* WORK ITEM
What's wanted here is the full listing below, repeated exactly, with no images in it.

* INPUT RECORDS

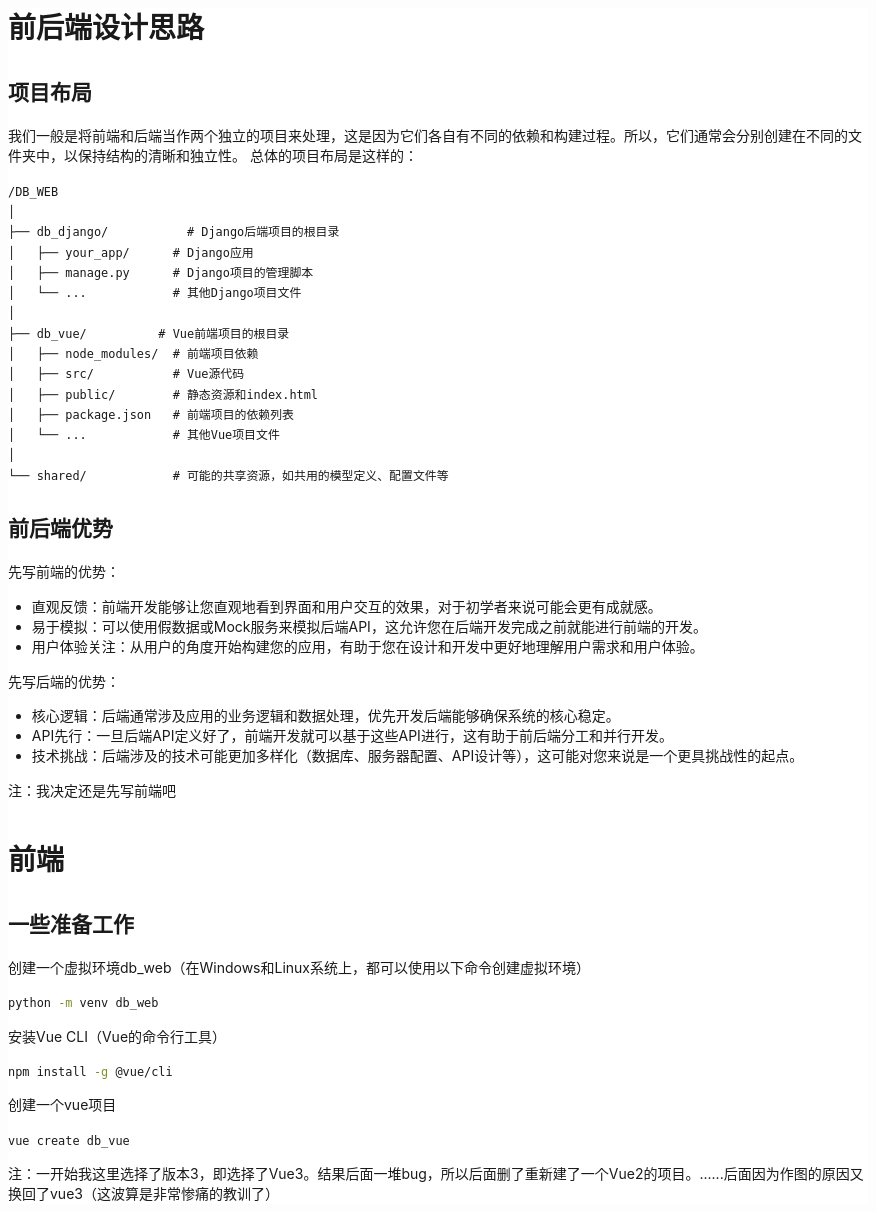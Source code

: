 # 前后端设计思路
## 项目布局
我们一般是将前端和后端当作两个独立的项目来处理，这是因为它们各自有不同的依赖和构建过程。所以，它们通常会分别创建在不同的文件夹中，以保持结构的清晰和独立性。
总体的项目布局是这样的：
```
/DB_WEB
│
├── db_django/           # Django后端项目的根目录
│   ├── your_app/      # Django应用
│   ├── manage.py      # Django项目的管理脚本
│   └── ...            # 其他Django项目文件
│
├── db_vue/          # Vue前端项目的根目录
│   ├── node_modules/  # 前端项目依赖
│   ├── src/           # Vue源代码
│   ├── public/        # 静态资源和index.html
│   ├── package.json   # 前端项目的依赖列表
│   └── ...            # 其他Vue项目文件
│
└── shared/            # 可能的共享资源，如共用的模型定义、配置文件等
```

## 前后端优势
先写前端的优势：
- 直观反馈：前端开发能够让您直观地看到界面和用户交互的效果，对于初学者来说可能会更有成就感。
- 易于模拟：可以使用假数据或Mock服务来模拟后端API，这允许您在后端开发完成之前就能进行前端的开发。
- 用户体验关注：从用户的角度开始构建您的应用，有助于您在设计和开发中更好地理解用户需求和用户体验。

先写后端的优势：
- 核心逻辑：后端通常涉及应用的业务逻辑和数据处理，优先开发后端能够确保系统的核心稳定。
- API先行：一旦后端API定义好了，前端开发就可以基于这些API进行，这有助于前后端分工和并行开发。
- 技术挑战：后端涉及的技术可能更加多样化（数据库、服务器配置、API设计等），这可能对您来说是一个更具挑战性的起点。

注：我决定还是先写前端吧

# 前端
## 一些准备工作
创建一个虚拟环境db_web（在Windows和Linux系统上，都可以使用以下命令创建虚拟环境）
```sh
python -m venv db_web
```
安装Vue CLI（Vue的命令行工具）
```sh
npm install -g @vue/cli
```
创建一个vue项目
```sh
vue create db_vue
```
注：一开始我这里选择了版本3，即选择了Vue3。结果后面一堆bug，所以后面删了重新建了一个Vue2的项目。......后面因为作图的原因又换回了vue3（这波算是非常惨痛的教训了）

* RESULT
Source code

: # 前后端设计思路
## 项目布局
我们一般是将前端和后端当作两个独立的项目来处理，这是因为它们各自有不同的依赖和构建过程。所以，它们通常会分别创建在不同的文件夹中，以保持结构的清晰和独立性。
总体的项目布局是这样的：
```
/DB_WEB
│
├── db_django/           # Django后端项目的根目录
│   ├── your_app/      # Django应用
│   ├── manage.py      # Django项目的管理脚本
│   └── ...            # 其他Django项目文件
│
├── db_vue/          # Vue前端项目的根目录
│   ├── node_modules/  # 前端项目依赖
│   ├── src/           # Vue源代码
│   ├── public/        # 静态资源和index.html
│   ├── package.json   # 前端项目的依赖列表
│   └── ...            # 其他Vue项目文件
│
└── shared/            # 可能的共享资源，如共用的模型定义、配置文件等
```

## 前后端优势
先写前端的优势：
- 直观反馈：前端开发能够让您直观地看到界面和用户交互的效果，对于初学者来说可能会更有成就感。
- 易于模拟：可以使用假数据或Mock服务来模拟后端API，这允许您在后端开发完成之前就能进行前端的开发。
- 用户体验关注：从用户的角度开始构建您的应用，有助于您在设计和开发中更好地理解用户需求和用户体验。

先写后端的优势：
- 核心逻辑：后端通常涉及应用的业务逻辑和数据处理，优先开发后端能够确保系统的核心稳定。
- API先行：一旦后端API定义好了，前端开发就可以基于这些API进行，这有助于前后端分工和并行开发。
- 技术挑战：后端涉及的技术可能更加多样化（数据库、服务器配置、API设计等），这可能对您来说是一个更具挑战性的起点。

注：我决定还是先写前端吧

# 前端
## 一些准备工作
创建一个虚拟环境db_web（在Windows和Linux系统上，都可以使用以下命令创建虚拟环境）
```sh
python -m venv db_web
```
安装Vue CLI（Vue的命令行工具）
```sh
npm install -g @vue/cli
```
创建一个vue项目
```sh
vue create db_vue
```
注：一开始我这里选择了版本3，即选择了Vue3。结果后面一堆bug，所以后面删了重新建了一个Vue2的项目。......后面因为作图的原因又换回了vue3（这波算是非常惨痛的教训了）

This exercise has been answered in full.